- Extracted records -
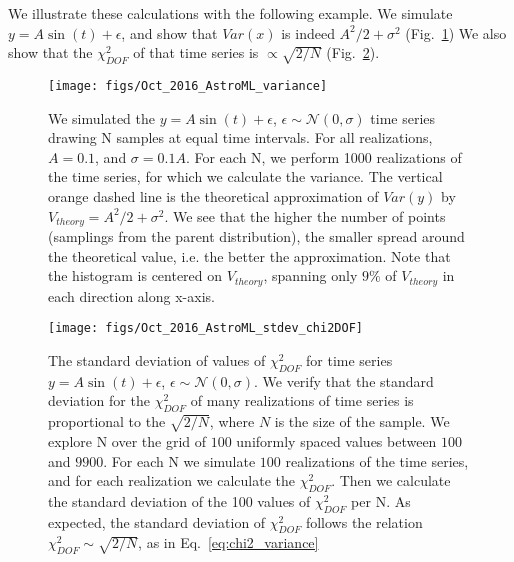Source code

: \documentclass[fleqn,usenatbib]{mnras}  %
\begin{document}



We illustrate these calculations with the following example. We simulate $y = A \sin(t) + \epsilon$, and show that $Var(x)$ is indeed $A^{2}/2  + \sigma^{2}$ (Fig.~\ref{fig:time_series_variance})  We also show that the $\chi^{2}_{DOF}$ of that time series is $\propto \sqrt{2/N}$ (Fig.~\ref{fig:time_series_chi2}).   


\begin{figure}
 \texttt{[image: figs/Oct\_2016\_AstroML\_variance]}
 \caption{We simulated the $y = A \sin(t) + \epsilon $, $\epsilon \sim \mathcal{N}(0, \sigma)$ time series drawing  N samples at equal time intervals.  For all realizations,  $A=0.1$, and $\sigma = 0.1 A$. For each N, we perform 1000 realizations of the time series, for which we calculate the variance. The  vertical orange dashed line is the theoretical approximation of $Var(y)$ by $V_{theory} = A^{2}/2  + \sigma^{2}$. We see that the higher the number of points (samplings from the parent distribution), the smaller spread around the theoretical value, i.e. the better the approximation.  Note that the histogram is centered on $V_{theory}$, spanning only $9\%$ of $V_{theory}$ in each direction along x-axis. }
 \label{fig:time_series_variance}
\end{figure}




\begin{figure}
\texttt{[image: figs/Oct\_2016\_AstroML\_stdev\_chi2DOF]}
\caption{The standard deviation of values of $\chi^{2}_{DOF}$ for time series $y = A \sin(t) + \epsilon $, $\epsilon \sim \mathcal{N}(0, \sigma)$. We verify that the standard deviation for the $\chi^{2}_{DOF}$ of many realizations of time series is proportional to the $\sqrt{2/N}$, where $N$ is the size of the sample.  We explore N over the grid of $100$  uniformly spaced values between $100$ and $9900$. For each N we simulate $100$ realizations of the time series, and for each realization we calculate  the $\chi^{2}_{DOF}$. Then we calculate the standard deviation of the 100 values of  $\chi^{2}_{DOF}$ per N. As expected, the standard deviation of $\chi^{2}_{DOF}$ follows the relation  $\chi^{2}_{DOF} \sim \sqrt{2/N}$, as in Eq.~\ref{eq:chi2_variance}}
\label{fig:time_series_chi2}
\end{figure}
\end{document}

- What is being asked -
Using the data above, count the lines where "caption" appears. Reply with the number only.

- Response to this exercise -
2